Qt is an excellent library. I'm using it now on a personal project, and a lot of embedded systems use it. It sounds like the code you're looking at was written by someone completely incompetent. Qt does not need a copy constructor to compile a Qt-derived class. However, when you're doing a Qt project, usually most of your objects will be Qt objects. That's the whole idea: Qt is basically an extension to the language, and it's easier when you jump in and do everything the Qt way, including using Qt's containers and other base classes.

Comment Re:Answer (Score 2) 336

C++ is not C. C++ written like C tends to be crap code

You might want to avoid flying on commercial airliners then, because they have lots of avionics systems running C++ code exactly like that, with exceptions explicitly banned. Countless other embedded systems are the same way.

never, ever, worrying about cleaning up at the bottom of a function what you allocate at the top.

In these embedded systems, the "delete" keyword is also banned. You're never allowed to free memory once it's allocated.

Comment Re:And I'm the feminist deity (Score 1) 446

I agree completely. Another useless bachelor's degree is Philosophy. It's a useless Master's degree too. I had a roommate in college who got a Master's in Philosophy. I'm not sure what he ended up doing, but I'm pretty sure it had to do with moving back home with his parents in their little town, and had nothing to do with philosophy.

As for a bit of socialization and practice and managing one's life, you can do all that at a local community for far less money than a 4-year university. The big thing you seem to get, socially, from a 4-year college is the whole dorm experience in your freshman and maybe sophomore years. I do think this is a good breaking-away-from-your-parents experience (it was for me), but does it need to cost that much money?

It does seem that our entire society needs a re-think on all this stuff.

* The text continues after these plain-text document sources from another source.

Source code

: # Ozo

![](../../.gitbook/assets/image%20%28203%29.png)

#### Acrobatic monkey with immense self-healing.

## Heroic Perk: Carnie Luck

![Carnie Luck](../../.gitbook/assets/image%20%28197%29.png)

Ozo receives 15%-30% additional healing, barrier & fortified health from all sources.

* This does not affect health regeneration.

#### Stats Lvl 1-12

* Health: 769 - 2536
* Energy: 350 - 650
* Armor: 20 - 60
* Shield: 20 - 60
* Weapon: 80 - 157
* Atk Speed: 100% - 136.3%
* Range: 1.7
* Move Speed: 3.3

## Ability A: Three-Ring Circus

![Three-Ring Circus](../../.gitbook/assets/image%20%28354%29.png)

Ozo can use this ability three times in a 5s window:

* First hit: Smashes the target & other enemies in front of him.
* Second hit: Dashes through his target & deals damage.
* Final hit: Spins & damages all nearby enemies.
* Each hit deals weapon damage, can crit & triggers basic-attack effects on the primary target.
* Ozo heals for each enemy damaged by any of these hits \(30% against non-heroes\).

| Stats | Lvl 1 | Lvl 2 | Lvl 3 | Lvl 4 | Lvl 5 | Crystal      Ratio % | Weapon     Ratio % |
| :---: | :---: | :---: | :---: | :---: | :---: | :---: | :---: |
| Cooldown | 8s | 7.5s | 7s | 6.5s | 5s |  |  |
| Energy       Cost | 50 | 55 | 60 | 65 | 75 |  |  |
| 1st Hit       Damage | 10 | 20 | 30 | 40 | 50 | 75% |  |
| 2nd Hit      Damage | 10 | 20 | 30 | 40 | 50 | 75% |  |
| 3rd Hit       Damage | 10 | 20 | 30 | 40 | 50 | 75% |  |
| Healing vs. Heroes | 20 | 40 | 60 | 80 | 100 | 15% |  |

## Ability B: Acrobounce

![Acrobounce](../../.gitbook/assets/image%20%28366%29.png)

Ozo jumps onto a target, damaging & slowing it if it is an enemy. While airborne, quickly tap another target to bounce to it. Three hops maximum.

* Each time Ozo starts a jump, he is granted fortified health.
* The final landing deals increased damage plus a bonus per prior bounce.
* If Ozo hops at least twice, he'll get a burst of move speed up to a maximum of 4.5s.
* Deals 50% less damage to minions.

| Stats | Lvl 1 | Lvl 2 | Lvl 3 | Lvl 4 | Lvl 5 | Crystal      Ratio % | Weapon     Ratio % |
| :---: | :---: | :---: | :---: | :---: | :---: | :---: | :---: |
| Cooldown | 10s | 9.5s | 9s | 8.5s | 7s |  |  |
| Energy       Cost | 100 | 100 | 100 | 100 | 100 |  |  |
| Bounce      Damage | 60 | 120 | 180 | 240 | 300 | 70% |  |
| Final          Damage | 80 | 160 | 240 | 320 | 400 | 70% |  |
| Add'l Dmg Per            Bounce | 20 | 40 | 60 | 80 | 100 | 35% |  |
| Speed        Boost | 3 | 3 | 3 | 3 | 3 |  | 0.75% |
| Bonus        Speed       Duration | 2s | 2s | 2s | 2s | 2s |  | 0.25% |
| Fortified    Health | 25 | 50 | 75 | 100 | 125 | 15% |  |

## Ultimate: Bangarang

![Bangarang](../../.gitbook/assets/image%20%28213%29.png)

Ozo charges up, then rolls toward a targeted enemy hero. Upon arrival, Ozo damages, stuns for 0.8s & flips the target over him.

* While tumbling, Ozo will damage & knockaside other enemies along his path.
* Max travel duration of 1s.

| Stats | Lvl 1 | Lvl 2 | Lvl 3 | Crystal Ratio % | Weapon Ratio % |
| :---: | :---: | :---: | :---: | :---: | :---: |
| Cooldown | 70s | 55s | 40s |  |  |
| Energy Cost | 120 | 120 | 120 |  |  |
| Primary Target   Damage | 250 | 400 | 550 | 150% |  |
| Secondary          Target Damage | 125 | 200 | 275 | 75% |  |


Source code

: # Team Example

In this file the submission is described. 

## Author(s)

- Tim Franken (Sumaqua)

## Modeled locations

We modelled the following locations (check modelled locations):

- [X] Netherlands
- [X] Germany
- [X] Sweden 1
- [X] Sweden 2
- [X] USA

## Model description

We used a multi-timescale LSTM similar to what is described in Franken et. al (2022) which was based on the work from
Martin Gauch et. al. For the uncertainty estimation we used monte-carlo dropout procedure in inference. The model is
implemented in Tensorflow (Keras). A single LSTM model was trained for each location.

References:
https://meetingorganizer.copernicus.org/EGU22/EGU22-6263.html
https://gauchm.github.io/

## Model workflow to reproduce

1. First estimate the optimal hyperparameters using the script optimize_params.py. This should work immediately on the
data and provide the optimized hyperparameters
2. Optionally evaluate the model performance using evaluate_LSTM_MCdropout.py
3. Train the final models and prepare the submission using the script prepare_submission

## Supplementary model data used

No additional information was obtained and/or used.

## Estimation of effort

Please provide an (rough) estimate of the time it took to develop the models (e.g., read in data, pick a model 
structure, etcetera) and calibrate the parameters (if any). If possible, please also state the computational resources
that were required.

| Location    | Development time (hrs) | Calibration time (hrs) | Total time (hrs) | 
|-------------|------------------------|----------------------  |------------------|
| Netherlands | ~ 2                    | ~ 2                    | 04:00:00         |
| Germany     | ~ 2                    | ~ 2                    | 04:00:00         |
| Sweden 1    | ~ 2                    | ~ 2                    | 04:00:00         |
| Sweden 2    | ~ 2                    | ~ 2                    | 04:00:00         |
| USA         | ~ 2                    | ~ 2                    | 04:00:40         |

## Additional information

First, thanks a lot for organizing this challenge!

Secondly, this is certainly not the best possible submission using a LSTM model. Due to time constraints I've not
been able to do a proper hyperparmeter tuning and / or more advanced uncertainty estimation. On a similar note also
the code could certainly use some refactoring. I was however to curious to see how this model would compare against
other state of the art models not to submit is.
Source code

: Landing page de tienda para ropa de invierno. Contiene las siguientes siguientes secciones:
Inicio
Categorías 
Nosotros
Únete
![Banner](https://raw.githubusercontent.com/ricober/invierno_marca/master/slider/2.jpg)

Comment Re:reasons (Score 1) 327

They do that to save production costs by having less show, and they also have plans to cut those parts out when they syndicate and move to slots where they are allowed more commercials per hour. When you make a 30 minute show with 15 minutes of comercials, you must fit in something for the 15 minutes in the hour gap, at least until you change the laws to allow for 30 minutes of commercials per hour.